Date: 8.2.2016
Purdue University researchers participated in a multi-institute project that sequenced the genome of the common bedbug, a blood-sucking insect that has reemerged globally as a hardy pest capable of withstanding most major classes of insecticides.
The genome of Cimex lectularius uncovers the genetic underpinning of bedbugs' unique biology and offers new targets for controlling them. Purdue entomologists Ameya Gondhalekar and Michael Scharf contributed to the international effort by annotating the bugs' antioxidant genes, which detoxify the blood they ingest and likely play a role in disarming certain types of insecticides.

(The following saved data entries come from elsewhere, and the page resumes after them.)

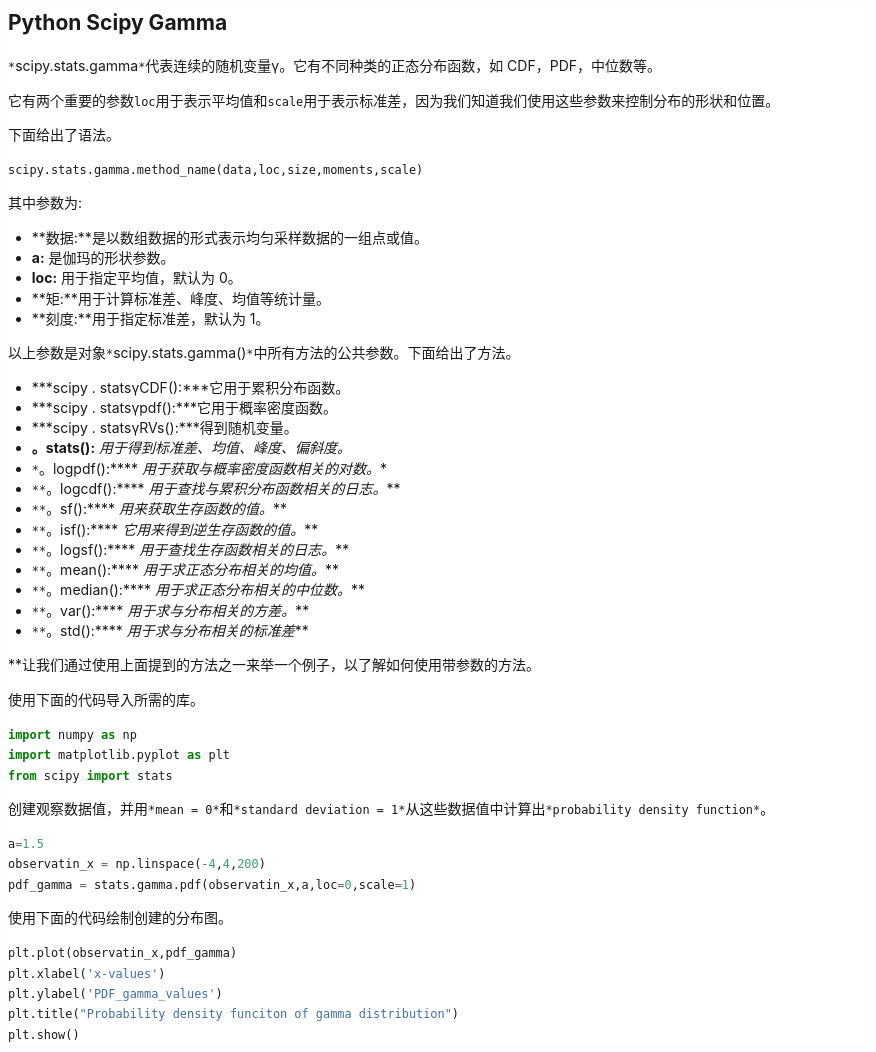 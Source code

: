 ## Python Scipy Gamma

`*`scipy.stats.gamma`*`代表连续的随机变量γ。它有不同种类的正态分布函数，如 CDF，PDF，中位数等。

它有两个重要的参数`loc`用于表示平均值和`scale`用于表示标准差，因为我们知道我们使用这些参数来控制分布的形状和位置。

下面给出了语法。

```py
scipy.stats.gamma.method_name(data,loc,size,moments,scale)
```

其中参数为:

*   **数据:**是以数组数据的形式表示均匀采样数据的一组点或值。
*   **a:** 是伽玛的形状参数。
*   **loc:** 用于指定平均值，默认为 0。
*   **矩:**用于计算标准差、峰度、均值等统计量。
*   **刻度:**用于指定标准差，默认为 1。

以上参数是对象`*`scipy.stats.gamma()`*`中所有方法的公共参数。下面给出了方法。

*   ***scipy . statsγCDF():***它用于累积分布函数。
*   ***scipy . statsγpdf():***它用于概率密度函数。
*   ***scipy . statsγRVs():***得到随机变量。
*   ****。stats():**** *用于得到标准差、均值、峰度、偏斜度。*
*   `*`。logpdf():**** *用于获取与概率密度函数相关的对数。**
*   `**`。logcdf():**** *用于查找与累积分布函数相关的日志。***
*   `**`。sf():**** *用来获取生存函数的值。***
*   `**`。isf():**** *它用来得到逆生存函数的值。***
*   `**`。logsf():**** *用于查找生存函数相关的日志。***
*   `**`。mean():**** *用于求正态分布相关的均值。***
*   `**`。median():**** *用于求正态分布相关的中位数。***
*   `**`。var():**** *用于求与分布相关的方差。***
*   `**`。std():**** *用于求与分布相关的标准差***

 **让我们通过使用上面提到的方法之一来举一个例子，以了解如何使用带参数的方法。

使用下面的代码导入所需的库。

```py
import numpy as np
import matplotlib.pyplot as plt
from scipy import stats
```

创建观察数据值，并用``*mean = 0*``和``*standard deviation = 1*``从这些数据值中计算出``*probability density function*``。

```py
a=1.5
observatin_x = np.linspace(-4,4,200)
pdf_gamma = stats.gamma.pdf(observatin_x,a,loc=0,scale=1)
```

使用下面的代码绘制创建的分布图。

```py
plt.plot(observatin_x,pdf_gamma)
plt.xlabel('x-values')
plt.ylabel('PDF_gamma_values')
plt.title("Probability density funciton of gamma distribution")
plt.show()
```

"Bedbugs were the ignored pests for many decades, but their sudden prevalence has sparked interest in developing better bedbug control measures and knowing more about their biology," said Gondhalekar, assistant professor of entomology. "The genome provides a much-needed platform for answering these questions at a deeper level."
Bedbugs have plagued humans for at least three thousand years, emerging at night to feed on blood, their sole source of nutrition and water. Widespread use of insecticides in homes after World War II curtailed their numbers dramatically, but over the past two decades, the bedbug has rebounded from near eradication in many regions to extraordinary levels of infestation on every continent except Antarctica. Infestations in Australia alone have risen 4,500 percent.
The bug's unexpected comeback is likely due to a surge in international travel, the exchange of secondhand goods and the pest's evolution of resistance to many conventional insecticides, said Scharf.